Ianto turned back to his task, pressing a button to grind beans and making a delicious fresh coffee scent drift tantalising outwards. Remus sniffed eagerly, then reddened as he saw Ianto's eyes on him.

'I just like the smell.'

'No werewolf special senses?'

'Sadly not - at least, none that I've ever noticed. But I was little anyway, so I wouldn't notice a difference.'

Ianto looked away as he carefully tipped beans into a shining complicated-looking machine and then pulled a lever. As coffee began to drip slowly into a waiting pot, he asked, 'Milk? Sugar?'

'Sugar please, two. Sirius will have his milky without sugar I think.'

'Sweet tooth. I ought to tell you off. My coffee doesn't need anything else in it.'

'So it's a speciality of the house?'

'That's why the boss keeps me around.'

'I'd actually thought it was for, er, other reasons.'

Ianto raised an eyebrow and Remus began to babble before he was interrupted by laughter.

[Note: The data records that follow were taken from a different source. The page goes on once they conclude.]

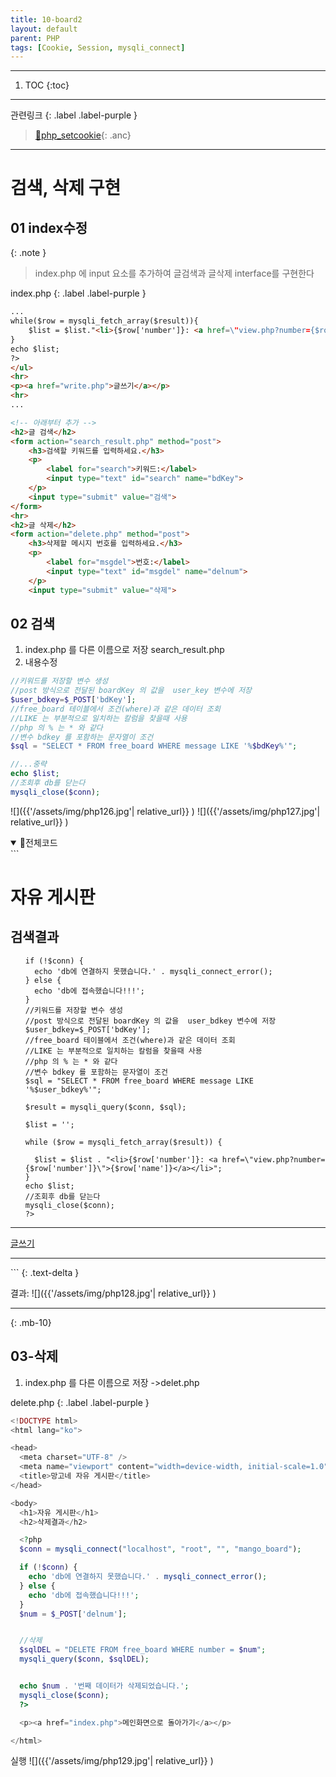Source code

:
 ```yaml
---
title: 10-board2
layout: default
parent: PHP
tags: [Cookie, Session, mysqli_connect]
---
```


---

1. TOC
{:toc}

---

관련링크
{: .label .label-purple }

> [🔗php_setcookie](https://www.php.net/manual/en/function.setcookie.php){: .anc}
>

---
# 검색, 삭제 구현

## 01 index수정

{: .note }
> index.php 에 input 요소를 추가하여
> 글검색과 글삭제 interface를 구현한다
>

index.php
{: .label .label-purple }

```html
...
while($row = mysqli_fetch_array($result)){
    $list = $list."<li>{$row['number']}: <a href=\"view.php?number={$row['number']}\">{$row['name']}</a></li>";           
}
echo $list;
?>
</ul>
<hr>
<p><a href="write.php">글쓰기</a></p>
<hr>
...

<!-- 아래부터 추가 -->
<h2>글 검색</h2>
<form action="search_result.php" method="post">
    <h3>검색할 키워드를 입력하세요.</h3>
    <p>
        <label for="search">키워드:</label>
        <input type="text" id="search" name="bdKey">
    </p>
    <input type="submit" value="검색">
</form>
<hr>
<h2>글 삭제</h2>
<form action="delete.php" method="post">
    <h3>삭제할 메시지 번호를 입력하세요.</h3>
    <p>
        <label for="msgdel">번호:</label>
        <input type="text" id="msgdel" name="delnum">
    </p>
    <input type="submit" value="삭제">

```

## 02 검색

1. index.php 를 다른 이름으로 저장 <span class="text-red-300">search_result.php </span>
2. 내용수정

```php
//키워드를 저장할 변수 생성
//post 방식으로 전달된 boardKey 의 값을  user_key 변수에 저장
$user_bdkey=$_POST['bdKey'];
//free_board 테이블에서 조건(where)과 같은 데이터 조회 
//LIKE 는 부분적으로 일치하는 칼럼을 찾을때 사용 
//php 의 % 는 * 와 같다
//변수 bdkey 를 포함하는 문자열이 조건
$sql = "SELECT * FROM free_board WHERE message LIKE '%$bdKey%'";

//...중략
echo $list;
//조회후 db를 닫는다
mysqli_close($conn);

```

![]({{'/assets/img/php126.jpg'| relative_url}} )
![]({{'/assets/img/php127.jpg'| relative_url}} )

<details open markdown='block'>
  <summary>
    <span class='text-red-200'>📢전체코드</span>
  </summary>
```
<!DOCTYPE html>
<html lang="ko">

<head>
  <meta charset="UTF-8" />
  <meta name="viewport" content="width=device-width, initial-scale=1.0" />
  <title>망고네 자유 게시판</title    $conn = mysqli_connect("localhost", "root", "", "mango_board");
>
</head>

<body>
  <h1>자유 게시판</h1>
  <h2>검색결과</h2>
  <ul>
    <?php
    $conn = mysqli_connect("localhost", "root", "", "mango_board");

    if (!$conn) {
      echo 'db에 연결하지 못했습니다.' . mysqli_connect_error();
    } else {
      echo 'db에 접속했습니다!!!';
    }
    //키워드를 저장할 변수 생성
    //post 방식으로 전달된 boardKey 의 값을  user_bdkey 변수에 저장
    $user_bdkey=$_POST['bdKey'];
    //free_board 테이블에서 조건(where)과 같은 데이터 조회 
    //LIKE 는 부분적으로 일치하는 칼럼을 찾을때 사용 
    //php 의 % 는 * 와 같다
    //변수 bdkey 를 포함하는 문자열이 조건
    $sql = "SELECT * FROM free_board WHERE message LIKE '%$user_bdkey%'";

    $result = mysqli_query($conn, $sql);

    $list = '';

    while ($row = mysqli_fetch_array($result)) {

      $list = $list . "<li>{$row['number']}: <a href=\"view.php?number={$row['number']}\">{$row['name']}</a></li>";
    }
    echo $list;
    //조회후 db를 닫는다
    mysqli_close($conn);
    ?>
  </ul>
  <hr />
  <p><a href="write.php">글쓰기</a></p>
  <hr />
</body>

</html>
```
  {: .text-delta }
</details>

결과:
![]({{'/assets/img/php128.jpg'| relative_url}} )



---
{: .mb-10}
 
## 03-삭제

1. index.php 를 다른 이름으로 저장 ->delet.php


delete.php
{: .label .label-purple }

```php
<!DOCTYPE html>
<html lang="ko">

<head>
  <meta charset="UTF-8" />
  <meta name="viewport" content="width=device-width, initial-scale=1.0" />
  <title>망고네 자유 게시판</title>
</head>

<body>
  <h1>자유 게시판</h1>
  <h2>삭제결과</h2>

  <?php
  $conn = mysqli_connect("localhost", "root", "", "mango_board");

  if (!$conn) {
    echo 'db에 연결하지 못했습니다.' . mysqli_connect_error();
  } else {
    echo 'db에 접속했습니다!!!';
  }
  $num = $_POST['delnum'];


  //삭제
  $sqlDEL = "DELETE FROM free_board WHERE number = $num";
  mysqli_query($conn, $sqlDEL);


  echo $num . '번째 데이터가 삭제되었습니다.';
  mysqli_close($conn);
  ?>

  <p><a href="index.php">메인화면으로 돌아가기</a></p>

</html>

```

실행
![]({{'/assets/img/php129.jpg'| relative_url}} )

'He hit on you, didn't he?'

'Er… yes.'

'I'm assuming you managed to resist his charms? Yes? Then I'll tell you that Jack's type is a good-looking sentient creature with a pulse, home planet irrelevant.'

Remus chuckled. 'I'm relieved. I was worried he'd be offended.'

'Nothing offends Jack,' Ianto said dryly. 'Though he gets a little upset sometimes when he feels like he's being left out.

'So you and he aren't…?'

'No,' Ianto said definitely and turned back to his beloved coffee machine.

Remus stared at his back for a few moments before retrieving milk and sugar, and then they were busy with coffee-making.

When they came out there was a tower of pizza boxes and the others were already tearing into slices.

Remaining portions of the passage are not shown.